中継は実況と解説、リポーターと、チームで
創っていくもの
スカパー!Jリーグ中継において、サンフレッチェ広島の実況アナウンサーとして活躍する君崎滋さん。スカパー!の仕事を始めるまではスポーツ中継での経験はなく、当初はピッチリポーターからスタートした。選手やクラブスタッフ、中継スタッフと仕事を進めるなかで、もっと現場の声を伝えたいという意志を持ち、自ら志願して2009年からは実況を担当している。
今回は君崎さんにリポーターデビューから現在に至るまでを当時の心境とあわせて振り返っていただいた。
Q:サンフレッチェの中継を担当するまで、スポーツ実況のご経験はないんですよね。
「そうなんです。広島のスポーツ番組でナビゲーターをやった経験はあるんですけどね。実はその番組が終わった時、自分の中に悔いが残ったんですよ。スタジオで原稿を読む役割だったんですが、一方で一度も取材に出たことがなかった。行こうと思えば行けたのかもしれないのに、自分で『取材に行ったらダメなんだ』と思い込んでいました。

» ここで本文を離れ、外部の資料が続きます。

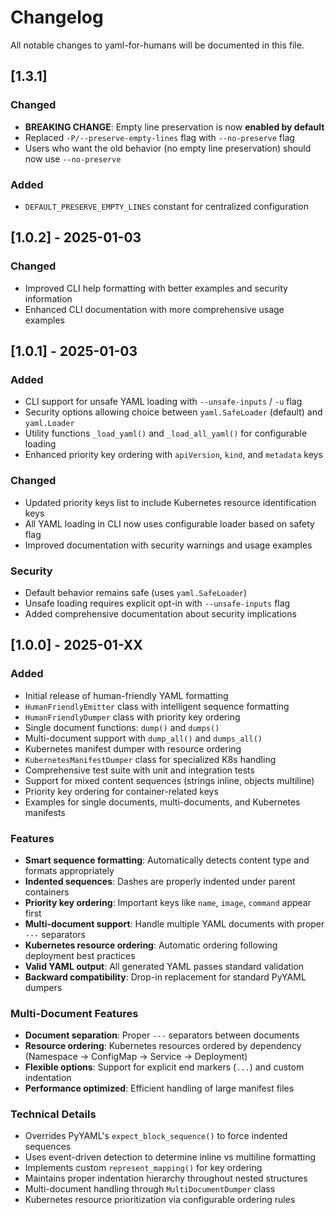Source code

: # Changelog

All notable changes to yaml-for-humans will be documented in this file.

## [1.3.1] 

### Changed
- **BREAKING CHANGE**: Empty line preservation is now **enabled by default**
- Replaced `-P/--preserve-empty-lines` flag with `--no-preserve` flag
- Users who want the old behavior (no empty line preservation) should now use `--no-preserve`

### Added
- `DEFAULT_PRESERVE_EMPTY_LINES` constant for centralized configuration

## [1.0.2] - 2025-01-03

### Changed
- Improved CLI help formatting with better examples and security information
- Enhanced CLI documentation with more comprehensive usage examples

## [1.0.1] - 2025-01-03

### Added
- CLI support for unsafe YAML loading with `--unsafe-inputs` / `-u` flag
- Security options allowing choice between `yaml.SafeLoader` (default) and `yaml.Loader`
- Utility functions `_load_yaml()` and `_load_all_yaml()` for configurable loading
- Enhanced priority key ordering with `apiVersion`, `kind`, and `metadata` keys

### Changed
- Updated priority keys list to include Kubernetes resource identification keys
- All YAML loading in CLI now uses configurable loader based on safety flag
- Improved documentation with security warnings and usage examples

### Security
- Default behavior remains safe (uses `yaml.SafeLoader`)
- Unsafe loading requires explicit opt-in with `--unsafe-inputs` flag
- Added comprehensive documentation about security implications

## [1.0.0] - 2025-01-XX

### Added
- Initial release of human-friendly YAML formatting
- `HumanFriendlyEmitter` class with intelligent sequence formatting
- `HumanFriendlyDumper` class with priority key ordering
- Single document functions: `dump()` and `dumps()`
- Multi-document support with `dump_all()` and `dumps_all()`
- Kubernetes manifest dumper with resource ordering
- `KubernetesManifestDumper` class for specialized K8s handling
- Comprehensive test suite with unit and integration tests
- Support for mixed content sequences (strings inline, objects multiline)
- Priority key ordering for container-related keys
- Examples for single documents, multi-documents, and Kubernetes manifests

### Features
- **Smart sequence formatting**: Automatically detects content type and formats appropriately
- **Indented sequences**: Dashes are properly indented under parent containers
- **Priority key ordering**: Important keys like `name`, `image`, `command` appear first
- **Multi-document support**: Handle multiple YAML documents with proper `---` separators
- **Kubernetes resource ordering**: Automatic ordering following deployment best practices
- **Valid YAML output**: All generated YAML passes standard validation
- **Backward compatibility**: Drop-in replacement for standard PyYAML dumpers

### Multi-Document Features
- **Document separation**: Proper `---` separators between documents
- **Resource ordering**: Kubernetes resources ordered by dependency (Namespace → ConfigMap → Service → Deployment)
- **Flexible options**: Support for explicit end markers (`...`) and custom indentation
- **Performance optimized**: Efficient handling of large manifest files

### Technical Details
- Overrides PyYAML's `expect_block_sequence()` to force indented sequences
- Uses event-driven detection to determine inline vs multiline formatting  
- Implements custom `represent_mapping()` for key ordering
- Maintains proper indentation hierarchy throughout nested structures
- Multi-document handling through `MultiDocumentDumper` class
- Kubernetes resource prioritization via configurable ordering rules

現場に行かないとわからないことって、たくさんあるんです。例えば、清水戦で森崎和幸選手(広島)が打ったミドルシュート。あの試合は森崎和選手にとっては5ヶ月ぶりの復帰戦で、そこに至るまで彼がどんな病気のためにどれほど苦しんでいたのか。その前提を知っているかどうかで、このシュートに対する言葉は変わってくるはずなんです。それなのに、あの頃は現場にも行かず、ただ原稿を読むだけ。それでは面白くないし、恥ずかしい」
Q:2007年からスカパー!中継のリポーターになられたのも、そういう経緯から?
「いや、まさか自分がピッチリポーターの仕事を頂けるとは思ってもいませんでした。ただ(アナウンサーとしての)経験は積んでいたので、現場で何があっても対応できる、ということだったようですが。

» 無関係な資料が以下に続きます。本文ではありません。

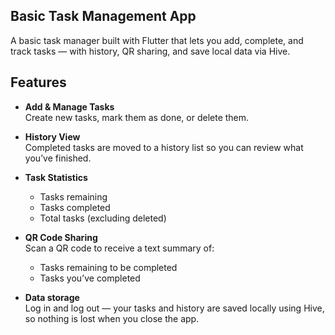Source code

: ## Basic Task Management App

A basic task manager built with Flutter that lets you add, complete, and track tasks — with history, QR sharing, and save local data via Hive.

## Features

- **Add & Manage Tasks**  
  Create new tasks, mark them as done, or delete them.

- **History View**  
  Completed tasks are moved to a history list so you can review what you’ve finished.

- **Task Statistics**  
  - Tasks remaining  
  - Tasks completed  
  - Total tasks (excluding deleted)

- **QR Code Sharing**  
  Scan a QR code to receive a text summary of:  
  - Tasks remaining to be completed
  - Tasks you’ve completed

- **Data storage**  
  Log in and log out — your tasks and history are saved locally using Hive, so nothing is lost when you close the app.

でも、正直怖かったですよ。取材のイロハすら、わかってなかったから。選手に話かけるのも、どのタイミングで、どうやって選手を呼び止めて、どんなふうに話をすればいいのか。フリーだから教えてくれる先輩もいないし、現場で学ぶしかない。でも広島の選手たちはみんな、どんな質問にも誠実に答えてくるんです。本来、自分のミスや失敗談なんてしゃべりたくないじゃないですか。でも、10代や20代の若者たちが、そんな質問にもきちんと受け答えしてくれる。こっちが本気で話を聞きたいとぶつかれば、返してくれない人はいない。

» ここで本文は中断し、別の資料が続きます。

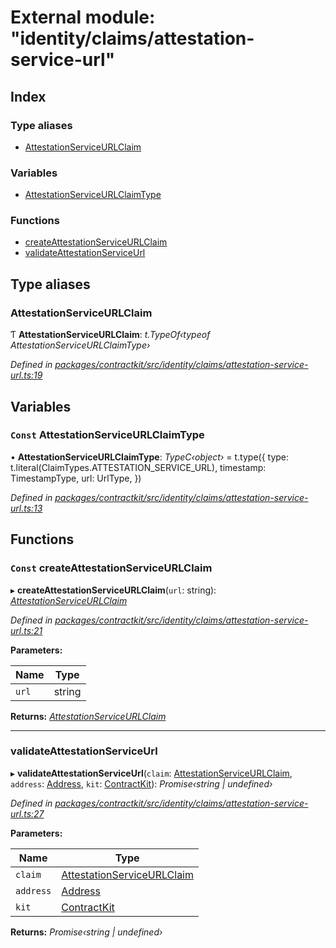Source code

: # External module: "identity/claims/attestation-service-url"

## Index

### Type aliases

* [AttestationServiceURLClaim](_identity_claims_attestation_service_url_.md#attestationserviceurlclaim)

### Variables

* [AttestationServiceURLClaimType](_identity_claims_attestation_service_url_.md#const-attestationserviceurlclaimtype)

### Functions

* [createAttestationServiceURLClaim](_identity_claims_attestation_service_url_.md#const-createattestationserviceurlclaim)
* [validateAttestationServiceUrl](_identity_claims_attestation_service_url_.md#validateattestationserviceurl)

## Type aliases

###  AttestationServiceURLClaim

Ƭ **AttestationServiceURLClaim**: *t.TypeOf‹typeof AttestationServiceURLClaimType›*

*Defined in [packages/contractkit/src/identity/claims/attestation-service-url.ts:19](https://github.com/celo-org/celo-monorepo/blob/master/packages/contractkit/src/identity/claims/attestation-service-url.ts#L19)*

## Variables

### `Const` AttestationServiceURLClaimType

• **AttestationServiceURLClaimType**: *TypeC‹object›* = t.type({
  type: t.literal(ClaimTypes.ATTESTATION_SERVICE_URL),
  timestamp: TimestampType,
  url: UrlType,
})

*Defined in [packages/contractkit/src/identity/claims/attestation-service-url.ts:13](https://github.com/celo-org/celo-monorepo/blob/master/packages/contractkit/src/identity/claims/attestation-service-url.ts#L13)*

## Functions

### `Const` createAttestationServiceURLClaim

▸ **createAttestationServiceURLClaim**(`url`: string): *[AttestationServiceURLClaim](_identity_claims_attestation_service_url_.md#attestationserviceurlclaim)*

*Defined in [packages/contractkit/src/identity/claims/attestation-service-url.ts:21](https://github.com/celo-org/celo-monorepo/blob/master/packages/contractkit/src/identity/claims/attestation-service-url.ts#L21)*

**Parameters:**

Name | Type |
------ | ------ |
`url` | string |

**Returns:** *[AttestationServiceURLClaim](_identity_claims_attestation_service_url_.md#attestationserviceurlclaim)*

___

###  validateAttestationServiceUrl

▸ **validateAttestationServiceUrl**(`claim`: [AttestationServiceURLClaim](_identity_claims_attestation_service_url_.md#attestationserviceurlclaim), `address`: [Address](_base_.md#address), `kit`: [ContractKit](../classes/_kit_.contractkit.md)): *Promise‹string | undefined›*

*Defined in [packages/contractkit/src/identity/claims/attestation-service-url.ts:27](https://github.com/celo-org/celo-monorepo/blob/master/packages/contractkit/src/identity/claims/attestation-service-url.ts#L27)*

**Parameters:**

Name | Type |
------ | ------ |
`claim` | [AttestationServiceURLClaim](_identity_claims_attestation_service_url_.md#attestationserviceurlclaim) |
`address` | [Address](_base_.md#address) |
`kit` | [ContractKit](../classes/_kit_.contractkit.md) |

**Returns:** *Promise‹string | undefined›*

例えば、久保竜彦選手。彼の居残り練習が終わるまで待って声をかけると、しっかりと止まって対応してくれる。質問しても、こっちがメモをとってしまうのを待って、それから話をしてくれるんです」
Q:リポーターの仕事は、いかがでした?
「難しかったですね。実況経験が豊富な友人アナに『実況と解説、リポーターと、チームで中継を創っていくもの』って言われていたんです。ただ、リポーターがネタを持っているからといって、実況と解説の話を壊してまでそれをねじ込むのはNG。あくまで話が膨らむために、ネタを投入しないといけない」
Q:その頃から「いずれは実況を」と。
「最初は自分に実況ができるなんて思ってはいませんでした。ただ、2007年からずっと広島を取材していると、選手たちの頑張りをすごく身近に感じるんですよ、その姿をもっとしっかりと、伝えたい。だから『実況をやらせてほしい』とスカパー!のスタッフに僕から申し出たんです。自信なんてさらさらなくて、ただ『やりたい』という情熱だけ。僕の人生って、いつもそうなんですけどね。アナウンサーになる時も、フリーになる時も」
Q:どういう反応でした?
「驚いていましたね。でも『君崎にやらせる』と決まった後は、トレーニングに協力してくれました。開幕から毎試合、スタンドから見ながら自分の実況をボイスレコーダーに録音していたんですが、スタッフがそれに映像をあわせたDVDをつくってくれたんです。その状況をみんなでチェックして、第14節の対神戸戦での実況デビューにつなげていきました」
Q:あの神戸戦は、広島の歴史に残るシーソーゲームでした。
「逆転、また逆転という凄い展開だったことは、僕にとっては幸運でした。というか、僕は本当にチームに救われていますよ。あれだけ面白いサッカーで、点も入って。実況をどう組み立てるか考える余裕もない未熟な僕にとっては、本当にありがたい。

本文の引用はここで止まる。